## ABOUT THIS TASK:
Among the records below, find the line that has "Pretty cool, right?"; from there, give the lines again exactly, and stop after the line that has "### Asynchronous Code".

## MATERIAL SHOWN:
== Segment start ==

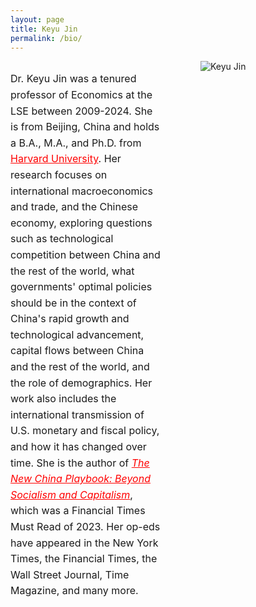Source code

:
 ```yaml
---
layout: page
title: Keyu Jin
permalink: /bio/
---
```


<!-- Begin container for text and image layout -->
<div style="display: flex; align-items: flex-start; width: 100%; margin: 0 auto;">

  <!-- Left side: Text content -->
  <div style="flex: 19; padding-right: 30px;">
    <p style="font-size: 16px; line-height: 1.6;">
      Dr. Keyu Jin was a tenured professor of Economics at the LSE between 2009-2024. She is from Beijing, China and holds a B.A., M.A., and Ph.D. from <a href="https://www.harvard.edu/" style="color:red;">Harvard University</a>. Her research focuses on international macroeconomics and trade, and the Chinese economy, exploring questions such as technological competition between China and the rest of the world, what governments' optimal policies should be in the context of China's rapid growth and technological advancement, capital flows between China and the rest of the world, and the role of demographics. Her work also includes the international transmission of U.S. monetary and fiscal policy, and how it has changed over time. She is the author of <a href="https://www.keyujin.co/the-new-china-playbook/" style="color:red; font-style: italic;">The New China Playbook: Beyond Socialism and Capitalism</a>, which was a Financial Times Must Read of 2023. Her op-eds have appeared in the New York Times, the Financial Times, the Wall Street Journal, Time Magazine, and many more.
    </p>
  </div>

  <!-- Right side: Image -->
  <div style="flex: 1; padding-left: 30px;">
    <img src="{{ site.baseurl }}/images/11.jpg" alt="Keyu Jin" style="max-width: 100%; height: auto; min-width: 200px; max-width: 400px;">
  </div>

</div>
<!-- End container for text and image layout -->
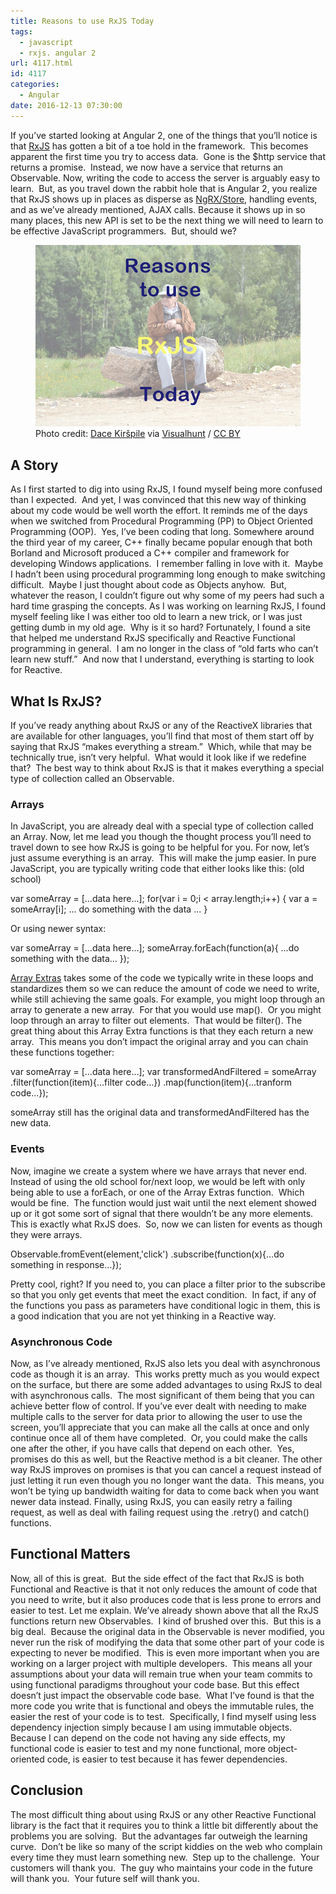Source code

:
 ```yaml
---
title: Reasons to use RxJS Today
tags:
  - javascript
  - rxjs. angular 2
url: 4117.html
id: 4117
categories:
  - Angular
date: 2016-12-13 07:30:00
---
```


If you’ve started looking at Angular 2, one of the things that you’ll notice is that [RxJS](//github.com/Reactive-Extensions/RxJS) has gotten a bit of a toe hold in the framework.  This becomes apparent the first time you try to access data.  Gone is the $http service that returns a promise.  Instead, we now have a service that returns an Observable. Now, writing the code to access the server is arguably easy to learn.  But, as you travel down the rabbit hole that is Angular 2, you realize that RxJS shows up in places as disperse as [NgRX/Store](//github.com/ngrx/store), handling events, and as we’ve already mentioned, AJAX calls. Because it shows up in so many places, this new API is set to be the next thing we will need to learn to be effective JavaScript programmers.  But, should we? <figure>![](/uploads/2016/12/image.png "Reasons to use RxJS Today")<figcaption>Photo credit: [Dace Kiršpile](//www.flickr.com/photos/91035846@N05/9374805577/) via [Visualhunt](//visualhunt.com) / [CC BY](//creativecommons.org/licenses/by/2.0/)</figcaption></figure>

<!-- more --> 

A Story
-------

As I first started to dig into using RxJS, I found myself being more confused than I expected.  And yet, I was convinced that this new way of thinking about my code would be well worth the effort. It reminds me of the days when we switched from Procedural Programming (PP) to Object Oriented Programming (OOP).  Yes, I’ve been coding that long. Somewhere around the third year of my career, C++ finally became popular enough that both Borland and Microsoft produced a C++ compiler and framework for developing Windows applications.  I remember falling in love with it.  Maybe I hadn’t been using procedural programming long enough to make switching difficult.  Maybe I just thought about code as Objects anyhow.  But, whatever the reason, I couldn’t figure out why some of my peers had such a hard time grasping the concepts. As I was working on learning RxJS, I found myself feeling like I was either too old to learn a new trick, or I was just getting dumb in my old age.  Why is it so hard? Fortunately, I found a site that helped me understand RxJS specifically and Reactive Functional programming in general.  I am no longer in the class of “old farts who can’t learn new stuff.”  And now that I understand, everything is starting to look for Reactive.

What Is RxJS?
-------------

If you’ve ready anything about RxJS or any of the ReactiveX libraries that are available for other languages, you’ll find that most of them start off by saying that RxJS “makes everything a stream.”  Which, while that may be technically true, isn’t very helpful.  What would it look like if we redefine that?  The best way to think about RxJS is that it makes everything a special type of collection called an Observable.

### Arrays

In JavaScript, you are already deal with a special type of collection called an Array. Now, let me lead you though the thought process you’ll need to travel down to see how RxJS is going to be helpful for you. For now, let’s just assume everything is an array.  This will make the jump easier. In pure JavaScript, you are typically writing code that either looks like this: (old school)

var someArray = \[...data here...\];
for(var i = 0;i < array.length;i++)
{
    var a = someArray\[i\];
   ... do something with the data ...
}

Or using newer syntax:

var someArray = \[...data here...\];
someArray.forEach(function(a){
 ...do something with the data...
});

[Array Extras](//code.tutsplus.com/tutorials/what-they-didnt-tell-you-about-es5s-array-extras--net-28263) takes some of the code we typically write in these loops and standardizes them so we can reduce the amount of code we need to write, while still achieving the same goals. For example, you might loop through an array to generate a new array.  For that you would use map().  Or you might loop through an array to filter out elements.  That would be filter(). The great thing about this Array Extra functions is that they each return a new array.  This means you don’t impact the original array and you can chain these functions together:

var someArray = \[...data here...\];
var transformedAndFiltered = someArray
   .filter(function(item){...filter code...})
   .map(function(item){...tranform code...});

someArray still has the original data and transformedAndFiltered has the new data.

### Events

Now, imagine we create a system where we have arrays that never end.  Instead of using the old school for/next loop, we would be left with only being able to use a forEach, or one of the Array Extras function.  Which would be fine.  The function would just wait until the next element showed up or it got some sort of signal that there wouldn’t be any more elements. This is exactly what RxJS does.  So, now we can listen for events as though they were arrays.

Observable.fromEvent(element,'click')
   .subscribe(function(x){...do something in response...});

Pretty cool, right? If you need to, you can place a filter prior to the subscribe so that you only get events that meet the exact condition.  In fact, if any of the functions you pass as parameters have conditional logic in them, this is a good indication that you are not yet thinking in a Reactive way.

### Asynchronous Code

Now, as I’ve already mentioned, RxJS also lets you deal with asynchronous code as though it is an array.  This works pretty much as you would expect on the surface, but there are some added advantages to using RxJS to deal with asynchronous calls.  The most significant of them being that you can achieve better flow of control. If you’ve ever dealt with needing to make multiple calls to the server for data prior to allowing the user to use the screen, you’ll appreciate that you can make all the calls at once and only continue once all of them have completed.  Or, you could make the calls one after the other, if you have calls that depend on each other.  Yes, promises do this as well, but the Reactive method is a bit cleaner. The other way RxJS improves on promises is that you can cancel a request instead of just letting it run even though you no longer want the data.  This means, you won’t be tying up bandwidth waiting for data to come back when you want newer data instead. Finally, using RxJS, you can easily retry a failing request, as well as deal with failing request using the .retry() and catch() functions.

Functional Matters
------------------

Now, all of this is great.  But the side effect of the fact that RxJS is both Functional and Reactive is that it not only reduces the amount of code that you need to write, but it also produces code that is less prone to errors and easier to test. Let me explain. We’ve already shown above that all the RxJS functions return new Observables.  I kind of brushed over this.  But this is a big deal.  Because the original data in the Observable is never modified, you never run the risk of modifying the data that some other part of your code is expecting to never be modified.  This is even more important when you are working on a larger project with multiple developers.  This means all your assumptions about your data will remain true when your team commits to using functional paradigms throughout your code base. But this effect doesn’t just impact the observable code base.  What I’ve found is that the more code you write that is functional and obeys the immutable rules, the easier the rest of your code is to test.  Specifically, I find myself using less dependency injection simply because I am using immutable objects.  Because I can depend on the code not having any side effects, my functional code is easier to test and my none functional, more object-oriented code, is easier to test because it has fewer dependencies.

Conclusion
----------

The most difficult thing about using RxJS or any other Reactive Functional library is the fact that it requires you to think a little bit differently about the problems you are solving.  But the advantages far outweigh the learning curve.  Don’t be like so many of the script kiddies on the web who complain every time they must learn something new.  Step up to the challenge.  Your customers will thank you.  The guy who maintains your code in the future will thank you.  Your future self will thank you.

== Segment end ==

## TASK RESPONSE:
Pretty cool, right? If you need to, you can place a filter prior to the subscribe so that you only get events that meet the exact condition.  In fact, if any of the functions you pass as parameters have conditional logic in them, this is a good indication that you are not yet thinking in a Reactive way.

### Asynchronous Code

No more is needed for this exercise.